After the delivery of the 65th aircraft, which were all basically land based, a further change was worked into the production lines, which introduced folding wingtips to allow them to fit on aircraft carriers. The resulting Model 21 would become one of the most produced versions early in the war. A feature was the improved range with 520 l (140 US gal) wing tank and 320 l (85 US gal) drop tank. When the lines switched to updated models, 740 Model 21s had been completed by Mitsubishi, and another 800 by Nakajima. Two other versions of the Model 21 were built in small numbers, the Nakajima-built A6M2-N "Rufe" floatplane (based on the Model 11 with a slightly modified tail), and the A6M2-K two-seat trainer of which a total of 508 were built by Hitachi and the Sasebo Naval Air Arsenal.


When Hasegawa released its 1/72 second-generation A6M kits in 1993, they provided kits of the Type 11,21,22, and 32 at about the same time. These all replaced their earlier toolings from the early 1970s. These new kits were completely up to modern standards with engraved panel lines, a fair cockpit and they were accurate in shape.

Typical of 1/72 kits of the day, and even those newly tooled, decals were used for the instrument panel. There is no sidewall detail and one can install the cockpit after the fuselage halves have been put together. The upper forward fusealge is an insert and this is probably the most fussy fitting part of the kit.

A nice engine is provided though it does not have pushrod housings and it is something that the modeler might want to add. A single piece cowling has an insert for the lower oil cooler intake and the exhaust stubs are butt joined to the cowling. Prop has separate blades. Once the wing is assembled, this along with the engine, cowling, and tailplanes an be attached. Next the interior head rest and external aileron balances can be attached. The rest of the construction concerns the landing gear, gear doors, drop tank, tail hook and the canopy.

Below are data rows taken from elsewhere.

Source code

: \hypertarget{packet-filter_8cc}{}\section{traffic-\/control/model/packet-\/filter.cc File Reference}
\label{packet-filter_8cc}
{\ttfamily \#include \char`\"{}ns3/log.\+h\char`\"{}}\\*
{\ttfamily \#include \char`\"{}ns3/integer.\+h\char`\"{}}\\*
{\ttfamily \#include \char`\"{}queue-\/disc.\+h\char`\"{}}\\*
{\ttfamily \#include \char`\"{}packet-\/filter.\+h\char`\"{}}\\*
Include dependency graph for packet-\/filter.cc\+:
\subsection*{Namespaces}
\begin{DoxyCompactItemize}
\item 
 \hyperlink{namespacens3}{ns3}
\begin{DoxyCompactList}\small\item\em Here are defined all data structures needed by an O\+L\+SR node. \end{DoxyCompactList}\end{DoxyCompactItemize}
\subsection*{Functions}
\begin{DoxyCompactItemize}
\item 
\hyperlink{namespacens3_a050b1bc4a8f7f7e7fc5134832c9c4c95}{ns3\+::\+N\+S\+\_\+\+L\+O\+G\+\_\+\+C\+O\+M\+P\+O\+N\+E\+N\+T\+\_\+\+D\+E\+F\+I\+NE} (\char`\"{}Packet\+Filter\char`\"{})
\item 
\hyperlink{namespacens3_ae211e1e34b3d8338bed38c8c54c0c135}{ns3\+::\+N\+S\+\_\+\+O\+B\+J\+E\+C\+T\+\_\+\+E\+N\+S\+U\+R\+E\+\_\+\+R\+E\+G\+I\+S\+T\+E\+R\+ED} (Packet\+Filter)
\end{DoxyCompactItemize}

Instructions have the usual Gunze paint references and three markings options. Two are in the overall ight grey scheme as flown by Sigeru Itaya as shown on the box art and Saburo Sakai with the Tainan Flying Group (code V-107). Note that since this kit was released, research has shown that the color of these planes was not a light grey by a more khaki shade called Ame-iro. This shade is now available in several paint lines and should be used instead of light grey. The third option is one of the 261st Flying Group with a field applied dark green over the base shade. This one was operating in the South Pacific (Rabaul/New Guinea). Note that often times the radio masts were removed along with the radios as Japanese electronics of the day did got get along well with hot and humid climates. The decal sheet is very nicely done and surprising for the period, the white areas are actually white and not the usual off-white.    


Since the release of this series of kits, Tamiya and others have produced their own 1/72 A6M kits, yet these still build into very nice models. I've built several of these over the years and have been pleased with the results of every build. Well worth picking up.